Analysis of the viscoelastic properties of the human cornea using scheimpflug imaging in inflation experiment of eye globes.

PloS one

PubMedID: 25397674

Lombardo G, Serrao S, Rosati M, Lombardo M. Analysis of the viscoelastic properties of the human cornea using scheimpflug imaging in inflation experiment of eye globes. PLoS ONE. 2014;9(11):e112169.
PURPOSE
To demonstrate a Scheimpflug-based imaging procedure for investigating the depth- and time-dependent strain response of the human cornea to inflation testing of whole eye globes.

METHODS
Six specimens, three of which with intact corneal epithelium, were mounted in a customized apparatus within a humidity and temperature-monitored wet chamber.
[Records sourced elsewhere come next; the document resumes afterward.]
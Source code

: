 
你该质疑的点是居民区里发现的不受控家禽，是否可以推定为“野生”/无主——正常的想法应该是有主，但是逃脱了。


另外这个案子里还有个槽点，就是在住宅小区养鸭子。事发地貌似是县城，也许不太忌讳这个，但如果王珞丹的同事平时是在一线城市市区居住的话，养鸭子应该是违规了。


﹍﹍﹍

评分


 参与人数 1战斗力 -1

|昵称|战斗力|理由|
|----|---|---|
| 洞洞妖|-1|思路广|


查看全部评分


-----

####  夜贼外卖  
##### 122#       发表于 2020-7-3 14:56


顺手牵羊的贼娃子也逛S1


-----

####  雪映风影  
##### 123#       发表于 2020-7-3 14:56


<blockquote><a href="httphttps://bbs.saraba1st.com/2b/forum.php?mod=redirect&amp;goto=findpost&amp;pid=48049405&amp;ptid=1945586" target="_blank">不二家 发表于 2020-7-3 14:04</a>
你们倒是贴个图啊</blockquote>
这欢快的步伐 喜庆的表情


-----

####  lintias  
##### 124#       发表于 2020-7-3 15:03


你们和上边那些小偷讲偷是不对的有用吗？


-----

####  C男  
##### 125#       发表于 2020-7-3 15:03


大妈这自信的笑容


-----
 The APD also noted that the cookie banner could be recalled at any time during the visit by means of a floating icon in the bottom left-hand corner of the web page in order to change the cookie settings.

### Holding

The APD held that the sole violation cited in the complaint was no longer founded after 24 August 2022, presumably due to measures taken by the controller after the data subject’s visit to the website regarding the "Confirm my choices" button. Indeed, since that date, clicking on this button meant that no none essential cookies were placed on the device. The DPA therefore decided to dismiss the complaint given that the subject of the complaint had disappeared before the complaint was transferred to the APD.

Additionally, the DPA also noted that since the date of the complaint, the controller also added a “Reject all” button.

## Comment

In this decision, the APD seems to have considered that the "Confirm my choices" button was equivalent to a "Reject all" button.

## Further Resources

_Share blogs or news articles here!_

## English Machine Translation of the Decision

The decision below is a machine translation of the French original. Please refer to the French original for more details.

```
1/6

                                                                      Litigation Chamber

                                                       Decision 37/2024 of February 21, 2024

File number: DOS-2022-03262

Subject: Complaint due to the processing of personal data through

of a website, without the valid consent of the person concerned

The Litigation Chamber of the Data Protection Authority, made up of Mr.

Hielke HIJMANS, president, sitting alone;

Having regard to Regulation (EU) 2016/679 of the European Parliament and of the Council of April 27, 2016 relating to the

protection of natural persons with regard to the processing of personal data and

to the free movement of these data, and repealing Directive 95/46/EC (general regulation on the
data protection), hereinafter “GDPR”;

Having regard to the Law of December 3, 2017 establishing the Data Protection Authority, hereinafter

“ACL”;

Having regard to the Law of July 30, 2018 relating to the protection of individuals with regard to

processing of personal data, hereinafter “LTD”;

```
Each specimen was subjected to two mechanical tests in order to measure corneal strain resulting from application of cyclic (cyclic regimen) and constant (creep regimen) stress by changing the intra-ocular pressure (IOP) within physiological ranges (18-42 mmHg). Corneal shape changes were analyzed as a function of IOP and both corneal stress-strain curves and creep curves were generated.

RESULTS
The procedure was highly accurate and repeatable. Upon cyclic stress application, a biomechanical corneal elasticity gradient was found in the front-back direction. The average Young's modulus of the anterior cornea ranged between 2.28±0.87 MPa and 3.30±0.90 MPa in specimens with and without intact epithelium (P?=?0.05) respectively. The Young's modulus of the posterior cornea was on average 0.21±0.09 MPa and 0.17±0.06 MPa (P>0.05) respectively. The time-dependent strain response of the cornea to creep testing was quantified by fitting data to a modified Zener model for extracting both the relaxation time and compliance function.

CONCLUSION
Cyclic and creep mechanical tests are valuable for investigating the strain response of the intact human cornea within physiological IOP ranges, providing meaningful results that can be translated to clinic. The presence of epithelium influences the results of anterior corneal shape changes when monitoring deformation via Scheimpflug imaging in inflation experiments of whole eye globes.